Friday’s job report is undoubtedly the week’s most significant data release out of the US. However, ahead of that, other events also have the capacity to steer the greenback in either direction.

Nonfarm payrolls are projected to have increased by 312k in October. This is in stark contrast to September’s decline by 33k which marked the first time since 2010 that the economy experienced a reduction in positions. However, one should acknowledge that last month’s fall does not point to a weak economy, but to the negative effects of the devastating storms that have hit the US during September.

Ahead of the previous month’s report, expectations were for a rise in nonfarm payrolls by 90k. Despite the fall, the greenback recorded strong gains relative to majors as the numbers went public. Why so? Due to the storms, market participants assigned less weight on the number of positions and instead focused on the figures for average hourly earnings. Those surprised to the upside, growing by 2.9% year-on-year, within close distance of 3-4%, the range Fed chief Janet Yellen labelled as healthy growth in earnings.

The upcoming report will be biased upwards in terms of positions added to the economy relative to September’s as a result of the recovery mode the economy has naturally entered following the extreme natural phenomena hitting US soil. It is thus likely to again be the case that investors’ attention would fall on wage growth rather than on the number of jobs added to the economy.

Projections are for average earnings to increase by 0.2% m/m and 2.7% y/y, slowing down from September’s 0.5% and 2.9% respectively.
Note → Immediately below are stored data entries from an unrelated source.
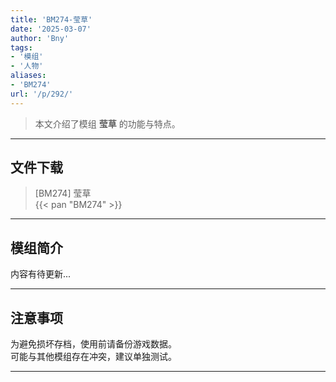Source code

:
 ```yaml
---
title: 'BM274-莹草'
date: '2025-03-07'
author: 'Bny'
tags:
- '模组'
- '人物'
aliases:
- 'BM274'
url: '/p/292/'
---
```


> 本文介绍了模组 **莹草** 的功能与特点。

---

## 文件下载

> [BM274] 莹草  
{{< pan "BM274" >}}  

---

## 模组简介

>  
内容有待更新...  

---

## 注意事项

>  
为避免损坏存档，使用前请备份游戏数据。  
可能与其他模组存在冲突，建议单独测试。  

---

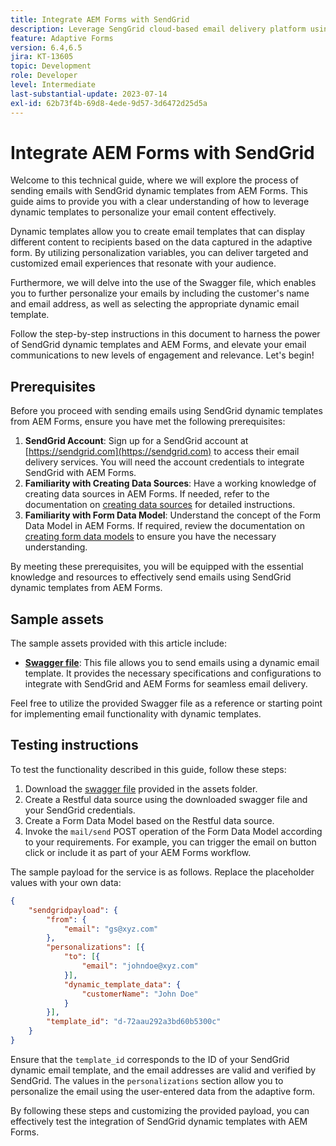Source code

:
 ```yaml
---
title: Integrate AEM Forms with SendGrid
description: Leverage SengGrid cloud-based email delivery platform using AEM Forms.
feature: Adaptive Forms
version: 6.4,6.5
jira: KT-13605
topic: Development
role: Developer
level: Intermediate
last-substantial-update: 2023-07-14
exl-id: 62b73f4b-69d8-4ede-9d57-3d6472d25d5a
---
```

# Integrate AEM Forms with SendGrid

Welcome to this technical guide, where we will explore the process of sending emails with SendGrid dynamic templates from AEM Forms. This guide aims to provide you with a clear understanding of how to leverage dynamic templates to personalize your email content effectively.

Dynamic templates allow you to create email templates that can display different content to recipients based on the data captured in the adaptive form. By utilizing personalization variables, you can deliver targeted and customized email experiences that resonate with your audience.

Furthermore, we will delve into the use of the Swagger file, which enables you to further personalize your emails by including the customer's name and email address, as well as selecting the appropriate dynamic email template.

Follow the step-by-step instructions in this document to harness the power of SendGrid dynamic templates and AEM Forms, and elevate your email communications to new levels of engagement and relevance. Let's begin!

## Prerequisites

Before you proceed with sending emails using SendGrid dynamic templates from AEM Forms, ensure you have met the following prerequisites:

1. **SendGrid Account**: Sign up for a SendGrid account at [https://sendgrid.com](https://sendgrid.com) to access their email delivery services. You will need the account credentials to integrate SendGrid with AEM Forms.
1. **Familiarity with Creating Data Sources**: Have a working knowledge of creating data sources in AEM Forms. If needed, refer to the documentation on [creating data sources](https://experienceleague.adobe.com/docs/experience-manager-learn/forms/ic-web-channel-tutorial/parttwo.html) for detailed instructions.
1. **Familiarity with Form Data Model**: Understand the concept of the Form Data Model in AEM Forms. If required, review the documentation on [creating form data models](https://experienceleague.adobe.com/docs/experience-manager-65/forms/form-data-model/create-form-data-models.html) to ensure you have the necessary understanding.

By meeting these prerequisites, you will be equipped with the essential knowledge and resources to effectively send emails using SendGrid dynamic templates from AEM Forms.

## Sample assets

The sample assets provided with this article include:

* **[Swagger file](assets/SendGridWithDynamicTemplate.yaml)**: This file allows you to send emails using a dynamic email template. It provides the necessary specifications and configurations to integrate with SendGrid and AEM Forms for seamless email delivery.

Feel free to utilize the provided Swagger file as a reference or starting point for implementing email functionality with dynamic templates.
 
## Testing instructions

To test the functionality described in this guide, follow these steps:

1. Download the [swagger file](assets/SendGridWithDynamicTemplate.yaml) provided in the assets folder.
2. Create a Restful data source using the downloaded swagger file and your SendGrid credentials.
3. Create a Form Data Model based on the Restful data source.
4. Invoke the `mail/send` POST operation of the Form Data Model according to your requirements. For example, you can trigger the email on button click or include it as part of your AEM Forms workflow.

The sample payload for the service is as follows. Replace the placeholder values with your own data:

```json
{
    "sendgridpayload": {
        "from": {
            "email": "gs@xyz.com"
        },
        "personalizations": [{
            "to": [{
                "email": "johndoe@xyz.com"
            }],
            "dynamic_template_data": {
                "customerName": "John Doe"
            }
        }],
        "template_id": "d-72aau292a3bd60b5300c"
    }
}
```

Ensure that the `template_id` corresponds to the ID of your SendGrid dynamic email template, and the email addresses are valid and verified by SendGrid. The values in the `personalizations` section allow you to personalize the email using the user-entered data from the adaptive form.

By following these steps and customizing the provided payload, you can effectively test the integration of SendGrid dynamic templates with AEM Forms.
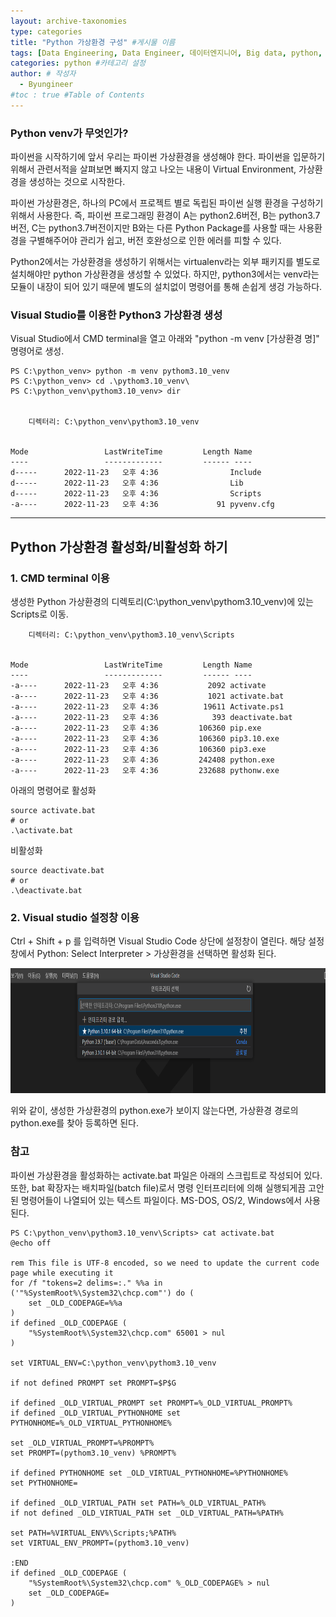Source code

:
 ```yaml
---
layout: archive-taxonomies
type: categories
title: "Python 가상환경 구성" #게시물 이름
tags: [Data Engineering, Data Engineer, 데이터엔지니어, Big data, python, python3, Visual Studio, vscode, 가상환경, Venv, Virtual, study] #태그 설정
categories: python #카테고리 설정
author: # 작성자
  - Byungineer
#toc : true #Table of Contents
---
```



### Python venv가 무엇인가?
파이썬을 시작하기에 앞서 우리는 파이썬 가상환경을 생성해야 한다. 파이썬을 입문하기 위해서 관련서적을 살펴보면 빠지지 않고 나오는 내용이 Virtual Environment, 가상환경을 생성하는 것으로 시작한다. 

파이썬 가상환경은, 하나의 PC에서 프로젝트 별로 독립된 파이썬 실행 환경을 구성하기 위해서 사용한다. 즉, 파이썬 프로그래밍 환경이 A는 python2.6버전, B는 python3.7버전, C는 python3.7버전이지만 B와는 다른 Python Package를 사용할 때는 사용환경을 구별해주어야 관리가 쉽고, 버전 호완성으로 인한 에러를 피할 수 있다.

<aside>
Python2에서는 가상환경을 생성하기 위해서는 virtualenv라는 외부 패키지를 별도로 설치해야만 python 가상환경을 생성할 수 있었다. 하지만, python3에서는 venv라는 모듈이 내장이 되어 있기 때문에 별도의 설치없이 명령어를 통해 손쉽게 생겅 가능하다.
</aside>

### Visual Studio를 이용한 Python3 가상환경 생성
Visual Studio에서 CMD terminal을 열고 아래와 "python -m venv [가상환경 명]" 명령어로 생성.

```
PS C:\python_venv> python -m venv pythom3.10_venv
PS C:\python_venv> cd .\pythom3.10_venv\
PS C:\python_venv\pythom3.10_venv> dir


    디렉터리: C:\python_venv\pythom3.10_venv


Mode                 LastWriteTime         Length Name
----                 -------------         ------ ----
d-----      2022-11-23   오후 4:36                Include
d-----      2022-11-23   오후 4:36                Lib
d-----      2022-11-23   오후 4:36                Scripts
-a----      2022-11-23   오후 4:36             91 pyvenv.cfg
```

---
## Python 가상환경 활성화/비활성화 하기
### 1. CMD terminal 이용
생성한 Python 가상환경의 디렉토리(C:\python_venv\pythom3.10_venv)에 있는 Scripts로 이동.
```
    디렉터리: C:\python_venv\pythom3.10_venv\Scripts


Mode                 LastWriteTime         Length Name
----                 -------------         ------ ----
-a----      2022-11-23   오후 4:36           2092 activate
-a----      2022-11-23   오후 4:36           1021 activate.bat
-a----      2022-11-23   오후 4:36          19611 Activate.ps1
-a----      2022-11-23   오후 4:36            393 deactivate.bat
-a----      2022-11-23   오후 4:36         106360 pip.exe
-a----      2022-11-23   오후 4:36         106360 pip3.10.exe
-a----      2022-11-23   오후 4:36         106360 pip3.exe
-a----      2022-11-23   오후 4:36         242408 python.exe
-a----      2022-11-23   오후 4:36         232688 pythonw.exe
```
아래의 명령어로 활성화
```
source activate.bat
# or
.\activate.bat
```

비활성화
```
source deactivate.bat
# or
.\deactivate.bat
```

### 2. Visual studio 설정창 이용
Ctrl + Shift + p 를 입력하면 Visual Studio Code 상단에 설정창이 열린다. 해당 설정창에서 Python: Select Interpreter > 가상환경을 선택하면 활성화 된다.

<img src="/image/vscode_python.PNG" alt="python_venv" style="height: 200px; width:600px;"/>

위와 같이, 생성한 가상환경의 python.exe가 보이지 않는다면, 가상환경 경로의 python.exe를 찾아 등록하면 된다.




### 참고
파이썬 가상환경을 활성화하는 activate.bat 파일은 아래의 스크립트로 작성되어 있다.
또한, bat 확장자는 배치파일(batch file)로서 명령 인터프리터에 의해 실행되게끔 고안된 명령어들이 나열되어 있는 텍스트 파일이다. MS-DOS, OS/2, Windows에서 사용된다.
```
PS C:\python_venv\pythom3.10_venv\Scripts> cat activate.bat
@echo off

rem This file is UTF-8 encoded, so we need to update the current code page while executing it
for /f "tokens=2 delims=:." %%a in ('"%SystemRoot%\System32\chcp.com"') do (
    set _OLD_CODEPAGE=%%a
)
if defined _OLD_CODEPAGE (
    "%SystemRoot%\System32\chcp.com" 65001 > nul
)

set VIRTUAL_ENV=C:\python_venv\pythom3.10_venv

if not defined PROMPT set PROMPT=$P$G

if defined _OLD_VIRTUAL_PROMPT set PROMPT=%_OLD_VIRTUAL_PROMPT%
if defined _OLD_VIRTUAL_PYTHONHOME set PYTHONHOME=%_OLD_VIRTUAL_PYTHONHOME%

set _OLD_VIRTUAL_PROMPT=%PROMPT%
set PROMPT=(pythom3.10_venv) %PROMPT%

if defined PYTHONHOME set _OLD_VIRTUAL_PYTHONHOME=%PYTHONHOME%
set PYTHONHOME=

if defined _OLD_VIRTUAL_PATH set PATH=%_OLD_VIRTUAL_PATH%
if not defined _OLD_VIRTUAL_PATH set _OLD_VIRTUAL_PATH=%PATH%

set PATH=%VIRTUAL_ENV%\Scripts;%PATH%
set VIRTUAL_ENV_PROMPT=(pythom3.10_venv)

:END
if defined _OLD_CODEPAGE (
    "%SystemRoot%\System32\chcp.com" %_OLD_CODEPAGE% > nul
    set _OLD_CODEPAGE=
)
```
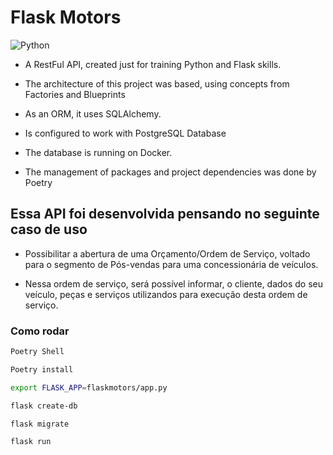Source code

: # Flask Motors

![Python](https://img.shields.io/badge/python-3.9%20%7C%203.10-blue?style=flat-square)

- A RestFul API, created just for training Python and Flask skills.

- The architecture of this project was based, using concepts from Factories and Blueprints

- As an ORM, it uses SQLAlchemy.

- Is configured to work with PostgreSQL Database

- The database is running on Docker.

- The management of packages and project dependencies was done by Poetry

## Essa API foi desenvolvida pensando no seguinte caso de uso

- Possibilitar a abertura de uma Orçamento/Ordem de Serviço, voltado para o segmento de Pós-vendas para uma concessionária de veículos.

- Nessa ordem de serviço, será possível informar, o cliente, dados do seu veículo, peças e serviços utilizandos para execução desta ordem de serviço.

### Como rodar

```Bash
Poetry Shell
```

```Bash
Poetry install
```

```Bash
export FLASK_APP=flaskmotors/app.py
```

```Bash
flask create-db
```

```Bash
flask migrate
```

```Bash
flask run
```
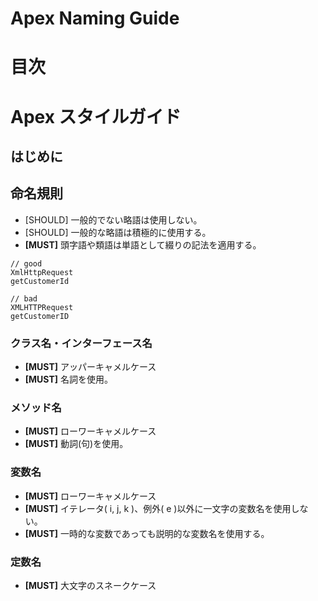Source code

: # Apex Naming Guide
# 目次



# Apex スタイルガイド

## はじめに

## 命名規則
- [SHOULD] 一般的でない略語は使用しない。
- [SHOULD] 一般的な略語は積極的に使用する。
- **[MUST]** 頭字語や類語は単語として綴りの記法を適用する。

```
// good
XmlHttpRequest
getCustomerId

// bad
XMLHTTPRequest
getCustomerID
```

### クラス名・インターフェース名
- **[MUST]** アッパーキャメルケース
- **[MUST]** 名詞を使用。
### メソッド名
- **[MUST]** ローワーキャメルケース
- **[MUST]** 動詞(句)を使用。
### 変数名
- **[MUST]** ローワーキャメルケース
- **[MUST]** イテレータ( i, j, k )、例外( e )以外に一文字の変数名を使用しない。
- **[MUST]** 一時的な変数であっても説明的な変数名を使用する。
### 定数名
- **[MUST]** 大文字のスネークケース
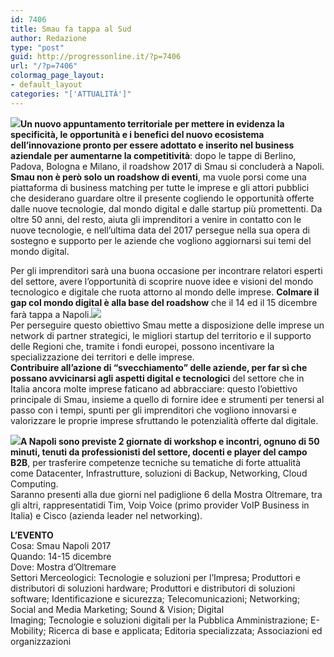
 ```yaml
---
id: 7406
title: Smau fa tappa al Sud
author: Redazione
type: "post"
guid: http://progressonline.it/?p=7406
url: "/?p=7406"
colormag_page_layout:
- default_layout
categories: "['ATTUALITÀ']"
---
```


![](https://progressonline.it/wp-content/uploads/2017/12/icona_t.jpg)**Un nuovo appuntamento territoriale per mettere in evidenza la specificità, le opportunità e i benefici del nuovo ecosistema dell’innovazione pronto per essere adottato e inserito nel business aziendale per aumentarne la competitività**: dopo le tappe di Berlino, Padova, Bologna e Milano, il roadshow 2017 di Smau si concluderà a Napoli.  
**Smau non è però solo un roadshow di eventi**, ma vuole porsi come una piattaforma di business matching per tutte le imprese e gli attori pubblici che desiderano guardare oltre il presente cogliendo le opportunità offerte dalle nuove tecnologie, dal mondo digital e dalle startup più promettenti. Da oltre 50 anni, del resto, aiuta gli imprenditori a venire in contatto con le nuove tecnologie, e nell’ultima data del 2017 persegue nella sua opera di sostegno e supporto per le aziende che vogliono aggiornarsi sui temi del mondo digital.

Per gli imprenditori sarà una buona occasione per incontrare relatori esperti del settore, avere l’opportunità di scoprire nuove idee e visioni del mondo tecnologico e digitale che ruota attorno al mondo delle imprese. **Colmare il gap col mondo digital è alla base del roadshow** che il 14 ed il 15 dicembre farà tappa a Napoli.![](https://progressonline.it/wp-content/uploads/2017/12/smau-300x144.jpg)  
Per perseguire questo obiettivo Smau mette a disposizione delle imprese un network di partner strategici, le migliori startup del territorio e il supporto delle Regioni che, tramite i fondi europei, possono incentivare la specializzazione dei territori e delle imprese.  
**Contribuire all’azione di “svecchiamento” delle aziende, per far sì che possano avvicinarsi agli aspetti digital e tecnologici** del settore che in Italia ancora molte imprese faticano ad abbracciare: questo l’obiettivo principale di Smau, insieme a quello di fornire idee e strumenti per tenersi al passo con i tempi, spunti per gli imprenditori che vogliono innovarsi e valorizzare le proprie imprese sfruttando le potenzialità offerte dal digitale.

**![](https://progressonline.it/wp-content/uploads/2017/12/smau-napoli-2017-eventi-dialoga-it-300x200.jpg)A Napoli sono previste 2 giornate di workshop e incontri, ognuno di 50 minuti, tenuti da professionisti del settore, docenti e player del campo B2B**, per trasferire competenze tecniche su tematiche di forte attualità come Datacenter, Infrastrutture, soluzioni di Backup, Networking, Cloud Computing.  
Saranno presenti alla due giorni nel padiglione 6 della Mostra Oltremare, tra gli altri, rappresentatidi Tim, Voip Voice (primo provider VoIP Business in Italia) e Cisco (azienda leader nel networking).

**L’EVENTO**  
Cosa: Smau Napoli 2017  
Quando: 14-15 dicembre  
Dove: Mostra d’Oltremare  
Settori Merceologici: Tecnologie e soluzioni per l’Impresa; Produttori e distributori di soluzioni hardware; Produttori e distributori di soluzioni software; Identificazione e sicurezza; Telecomunicazioni; Networking; Social and Media Marketing; Sound &amp; Vision; Digital  
Imaging; Tecnologie e soluzioni digitali per la Pubblica Amministrazione; E-Mobility; Ricerca di base e applicata; Editoria specializzata; Associazioni ed organizzazioni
An upside surprise is expected to lead to a decline in euro/dollar, with the pair potentially finding support in the area around 1.1481, this being the 38.2% Fibonacci mark of the March 2 to September 8 upleg that saw the pair touching 1.2092, a near three-year high at the moment. Should wage growth fall short of expectations, then it is projected that euro/dollar would head higher with the range around 1.1717 – the 23.6% Fibonacci level of the aforementioned upleg – possibly acting as resistance.

Beyond Friday’s much-anticipated release, investors are also paying attention to the Fed meeting that ends later today (no change in rates is expected), President Trump’s pick to lead the Fed (he indicated that will proceed with an announcement on Thursday) and developments on the tax front (Republican lawmakers are expected to introduce a bill to cut taxes during the week).

The ADP employment numbers that reflect private-sector positions added to the economy and which are sometimes viewed as a precursor to the nonfarm payrolls report, beat expectations today with forex market participants going long the dollar versus other currencies as the figures went public. Also pertaining to October’s jobs report, the unemployment rate is anticipated to remain at the 16-year low of 4.2%.